◆ Work to complete ◆
Filter the entries and keep only the lines where the string "second" appears.
== == ==
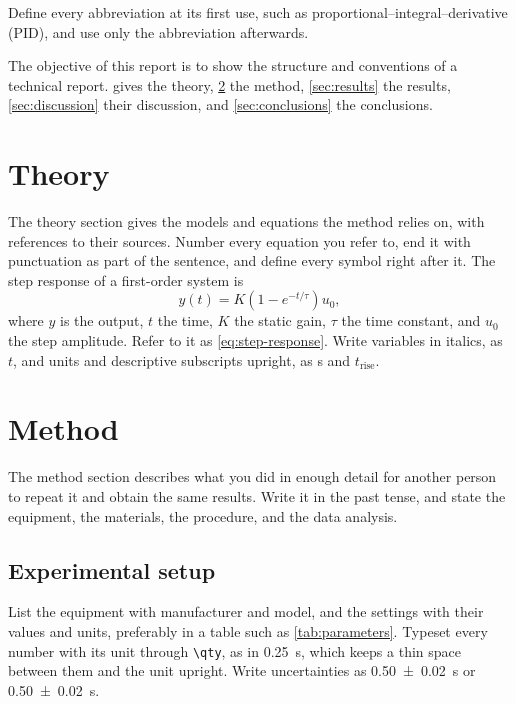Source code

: \documentclass[10pt,a4paper,twocolumn]{article}
\begin{document}
Define every abbreviation at its first use, such as proportional--integral--derivative (PID), and use only the abbreviation afterwards.

The objective of this report is to show the structure and conventions of a technical report.
 gives the theory, \cref{sec:method} the method, \cref{sec:results} the results, \cref{sec:discussion} their discussion, and \cref{sec:conclusions} the conclusions.

\section{Theory}
\label{sec:theory}

The theory section gives the models and equations the method relies on, with references to their sources.
Number every equation you refer to, end it with punctuation as part of the sentence, and define every symbol right after it.
The step response of a first-order system is
\begin{equation}
  y(t) = K \left(1 - e^{-t/\tau}\right) u_0,
  \label{eq:step-response}
\end{equation}
where $y$ is the output, $t$ the time, $K$ the static gain, $\tau$ the time constant, and $u_0$ the step amplitude.
Refer to it as \cref{eq:step-response}.
Write variables in italics, as $t$, and units and descriptive subscripts upright, as \unit{\second} and $t_\mathrm{rise}$.

\section{Method}
\label{sec:method}

The method section describes what you did in enough detail for another person to repeat it and obtain the same results.
Write it in the past tense, and state the equipment, the materials, the procedure, and the data analysis.

\subsection{Experimental setup}
\label{sec:setup}

List the equipment with manufacturer and model, and the settings with their values and units, preferably in a table such as \cref{tab:parameters}.
Typeset every number with its unit through \verb|\qty|, as in \qty{0.25}{\second}, which keeps a thin space between them and the unit upright.
Write uncertainties as \qty{0.50(2)}{\second} or \qty{0.50 \pm 0.02}{\second}.
\end{document}
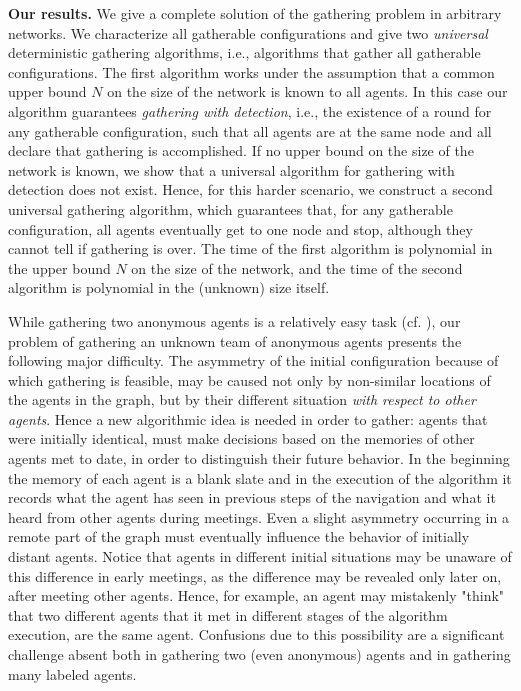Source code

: \documentclass[11pt]{article}
\begin{document}
\noindent
{\bf Our results.}
We give a complete solution of the gathering problem in arbitrary networks. We characterize all gatherable configurations and give two {\em universal} deterministic 
gathering algorithms, i.e., algorithms that gather all gatherable configurations. The first algorithm works under the assumption that a common upper bound $N$
on the size of the network is known to all agents. In this case our algorithm guarantees {\em gathering with detection}, i.e., the existence of a round 
for any gatherable configuration, such that  all agents are at the
same node and all declare that gathering is accomplished. If no upper bound on the size of the network is known, we show that a universal algorithm for gathering
with detection does not exist. Hence, for this harder scenario, we construct a second universal gathering algorithm, which guarantees that, for any gatherable
configuration, all agents eventually get to one node and stop, although they cannot tell if gathering is over. The time of the first algorithm is polynomial in the
upper bound $N$ on the size of the network, and the time of the second algorithm is polynomial in the (unknown) size itself.

While gathering two anonymous agents is a relatively easy task (cf. \cite{CKP}),
our problem of gathering an unknown team of anonymous agents  
presents the following major difficulty. The asymmetry of the initial configuration
because of which gathering is feasible, may be caused not only by non-similar locations
of the agents in the graph, but by their different situation {\em with respect to other agents}.
Hence a new algorithmic idea is needed in order to gather: agents
that were initially identical, must make decisions based on the memories
of other agents met to date, in order to distinguish their future behavior. 
In the beginning the memory of each agent is a blank slate and
in the execution of the algorithm it records what the agent has seen in 
previous steps of the navigation and what it heard from other agents during meetings.
Even a slight asymmetry occurring  in a remote part of the graph
must eventually influence the behavior of initially distant agents.
Notice that agents in different initial situations may be unaware of this difference in early meetings, as the difference
may be revealed only later on, after meeting other agents. Hence, for example,  an agent may mistakenly "think" that two different agents
that it met in different stages of the algorithm execution, are the same agent. 
Confusions due to this possibility are a significant
challenge absent both in gathering two (even anonymous) agents and in gathering many labeled agents. 
\end{document}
== == ==
◆ Solution for this task ◆
Write variables in italics, as $t$, and units and descriptive subscripts upright, as \unit{\second} and $t_\mathrm{rise}$.
Typeset every number with its unit through \verb|\qty|, as in \qty{0.25}{\second}, which keeps a thin space between them and the unit upright.
Write uncertainties as \qty{0.50(2)}{\second} or \qty{0.50 \pm 0.02}{\second}.
with detection does not exist. Hence, for this harder scenario, we construct a second universal gathering algorithm, which guarantees that, for any gatherable
upper bound $N$ on the size of the network, and the time of the second algorithm is polynomial in the (unknown) size itself.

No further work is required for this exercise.